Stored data
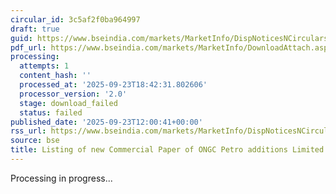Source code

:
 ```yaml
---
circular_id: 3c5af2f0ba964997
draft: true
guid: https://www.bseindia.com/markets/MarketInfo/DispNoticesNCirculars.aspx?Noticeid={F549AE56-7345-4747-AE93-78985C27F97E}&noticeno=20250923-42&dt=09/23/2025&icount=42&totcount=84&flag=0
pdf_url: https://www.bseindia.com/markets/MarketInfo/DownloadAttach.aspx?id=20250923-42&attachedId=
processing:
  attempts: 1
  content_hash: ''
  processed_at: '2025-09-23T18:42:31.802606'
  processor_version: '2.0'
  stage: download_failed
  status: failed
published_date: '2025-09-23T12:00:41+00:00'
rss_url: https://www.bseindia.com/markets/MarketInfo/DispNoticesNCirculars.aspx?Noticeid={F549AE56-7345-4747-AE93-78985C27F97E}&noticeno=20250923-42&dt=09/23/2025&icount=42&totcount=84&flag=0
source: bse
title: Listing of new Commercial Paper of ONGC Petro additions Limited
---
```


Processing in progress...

==

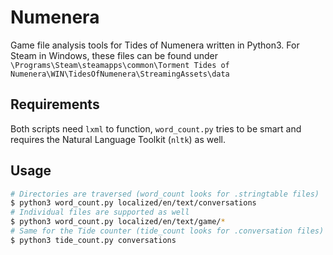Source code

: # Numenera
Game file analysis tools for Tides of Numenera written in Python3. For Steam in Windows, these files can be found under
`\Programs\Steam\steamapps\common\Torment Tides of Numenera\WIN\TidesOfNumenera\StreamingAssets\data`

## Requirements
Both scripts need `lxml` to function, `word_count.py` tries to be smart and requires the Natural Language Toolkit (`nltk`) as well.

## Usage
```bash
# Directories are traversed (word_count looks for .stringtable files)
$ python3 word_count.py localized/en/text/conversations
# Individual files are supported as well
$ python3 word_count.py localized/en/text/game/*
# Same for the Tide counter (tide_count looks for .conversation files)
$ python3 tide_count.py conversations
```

--

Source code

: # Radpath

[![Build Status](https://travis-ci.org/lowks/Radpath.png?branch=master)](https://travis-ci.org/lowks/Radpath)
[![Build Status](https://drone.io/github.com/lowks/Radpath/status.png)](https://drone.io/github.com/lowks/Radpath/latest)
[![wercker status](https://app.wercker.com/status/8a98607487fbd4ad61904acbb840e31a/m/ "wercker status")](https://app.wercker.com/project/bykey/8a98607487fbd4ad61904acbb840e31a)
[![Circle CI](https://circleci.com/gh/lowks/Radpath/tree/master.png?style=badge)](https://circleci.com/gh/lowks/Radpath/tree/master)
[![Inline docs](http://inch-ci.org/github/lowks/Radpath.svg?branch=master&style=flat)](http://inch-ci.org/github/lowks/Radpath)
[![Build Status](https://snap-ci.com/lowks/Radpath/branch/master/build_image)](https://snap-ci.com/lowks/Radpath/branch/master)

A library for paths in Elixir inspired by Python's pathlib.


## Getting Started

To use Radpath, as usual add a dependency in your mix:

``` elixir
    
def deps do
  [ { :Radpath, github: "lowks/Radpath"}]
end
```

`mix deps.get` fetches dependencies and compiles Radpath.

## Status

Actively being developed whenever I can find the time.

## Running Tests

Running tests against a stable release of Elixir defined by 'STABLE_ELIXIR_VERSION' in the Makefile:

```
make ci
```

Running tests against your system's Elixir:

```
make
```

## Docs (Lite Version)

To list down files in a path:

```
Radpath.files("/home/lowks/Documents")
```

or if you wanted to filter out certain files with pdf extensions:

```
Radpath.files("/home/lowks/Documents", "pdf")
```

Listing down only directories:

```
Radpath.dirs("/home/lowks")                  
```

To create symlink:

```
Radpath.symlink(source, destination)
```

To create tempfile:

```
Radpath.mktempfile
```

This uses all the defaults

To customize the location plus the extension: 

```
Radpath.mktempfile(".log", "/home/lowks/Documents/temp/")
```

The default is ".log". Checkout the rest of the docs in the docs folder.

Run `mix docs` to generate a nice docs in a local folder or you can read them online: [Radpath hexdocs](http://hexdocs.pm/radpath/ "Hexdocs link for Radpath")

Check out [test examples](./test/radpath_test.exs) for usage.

■ PROBLEM TO SOLVE
Those lines above that contain the string "looks" should be returned.

■ SOLUTION
# Directories are traversed (word_count looks for .stringtable files)
# Same for the Tide counter (tide_count looks for .conversation files)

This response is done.